Much of the rest of the Big 12 soon could be feeling the same way. For Shead and Kelvin Sampson’s powerhouse Houston basketball program make a statement in their first game in UH’s new Power 5 conference, absolutely destroying West Virginia 89-55 in front of a frenzied and appreciative Fertitta Center home crowd. Playing its most complete game of the season, the No. 3 ranked team in America shows as much mercy to West Virginia as a kid picking the wings off an insect. Big 12 commissioner Brett Yormark, new Houston Mayor John Whitmire, Top 75 NBA player Coog Elvin Hayes (at the Whose House mic too in addition to the radio one), Cougars turned Texans lifeline receiver Tank Dell, program building anchor Fabian White Jr., UH president and Fertitta regular Renu Khator and just about every other power player who can get a good seat are in the building, but Kelvin Sampson’s team does not need any help in bringing the energy.
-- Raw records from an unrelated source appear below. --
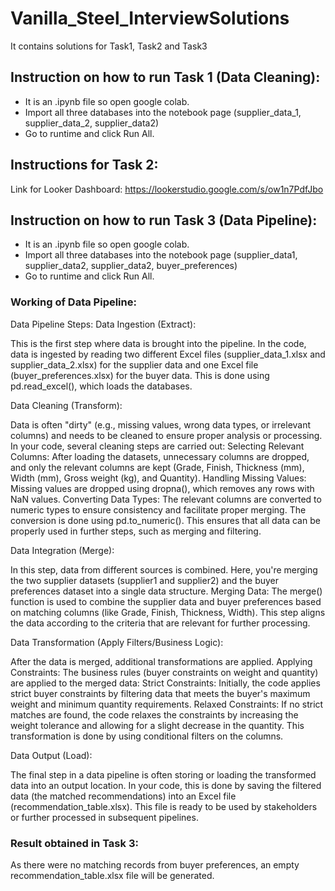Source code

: # Vanilla_Steel_InterviewSolutions
It contains solutions for Task1, Task2 and Task3

## Instruction on how to run Task 1 (Data Cleaning):
* It is an .ipynb file so open google colab.
* Import all three databases into the notebook page (supplier_data_1, supplier_data_2, supplier_data2)
* Go to runtime and click Run All.

## Instructions for Task 2:
Link for Looker Dashboard: https://lookerstudio.google.com/s/ow1n7PdfJbo 

## Instruction on how to run Task 3 (Data Pipeline):
* It is an .ipynb file so open google colab.
* Import all three databases into the notebook page (supplier_data1, supplier_data2, supplier_data2, buyer_preferences)
* Go to runtime and click Run All.

### Working of Data Pipeline:
Data Pipeline Steps:
Data Ingestion (Extract):

This is the first step where data is brought into the pipeline.
In the code, data is ingested by reading two different Excel files (supplier_data_1.xlsx and supplier_data_2.xlsx) for the supplier data and one Excel file (buyer_preferences.xlsx) for the buyer data.
This is done using pd.read_excel(), which loads the databases.

Data Cleaning (Transform):

Data is often "dirty" (e.g., missing values, wrong data types, or irrelevant columns) and needs to be cleaned to ensure proper analysis or processing.
In your code, several cleaning steps are carried out:
Selecting Relevant Columns: After loading the datasets, unnecessary columns are dropped, and only the relevant columns are kept (Grade, Finish, Thickness (mm), Width (mm), Gross weight (kg), and Quantity).
Handling Missing Values: Missing values are dropped using dropna(), which removes any rows with NaN values.
Converting Data Types: The relevant columns are converted to numeric types to ensure consistency and facilitate proper merging. The conversion is done using pd.to_numeric().
This ensures that all data can be properly used in further steps, such as merging and filtering.

Data Integration (Merge):

In this step, data from different sources is combined.
Here, you're merging the two supplier datasets (supplier1 and supplier2) and the buyer preferences dataset into a single data structure.
Merging Data: The merge() function is used to combine the supplier data and buyer preferences based on matching columns (like Grade, Finish, Thickness, Width).
This step aligns the data according to the criteria that are relevant for further processing.

Data Transformation (Apply Filters/Business Logic):

After the data is merged, additional transformations are applied.
Applying Constraints: The business rules (buyer constraints on weight and quantity) are applied to the merged data:
Strict Constraints: Initially, the code applies strict buyer constraints by filtering data that meets the buyer's maximum weight and minimum quantity requirements.
Relaxed Constraints: If no strict matches are found, the code relaxes the constraints by increasing the weight tolerance and allowing for a slight decrease in the quantity.
This transformation is done by using conditional filters on the columns.

Data Output (Load):

The final step in a data pipeline is often storing or loading the transformed data into an output location.
In your code, this is done by saving the filtered data (the matched recommendations) into an Excel file (recommendation_table.xlsx).
This file is ready to be used by stakeholders or further processed in subsequent pipelines.

### Result obtained in Task 3:
As there were no matching records from buyer preferences, an empty recommendation_table.xlsx file will be generated.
These Cougars have internal combustion engines that always run hot — and West Virginia is knocked back by the fiery intensity Houston starts with from the opening tip. During one early timeout after a Jamal Shead flush dunk, UH assistant coach Kellen Sampson pounds the floor so hard in excitement that you can hear the smacks 25 rows up.
Led by the elite experienced backcourt of Shead and Baylor transfer LJ Cryer, who both post matching game-high plus 29 plus/minus ratings, Sampson’s team gets almost any shot it wants, racking up 13 layups and six dunks (many of those highlight worthy) among its 34 made field goals. From the opening bucket — a Ja’Vier Francis throw-down slam off the first of Shead’s 11 assists — to the penultimate one (a Mylik Wilson corner 3 off a crisp, selfless Ryan Elvin ball movement pass), these Cougars play with the efficient, assured swagger of one of the very best teams in America.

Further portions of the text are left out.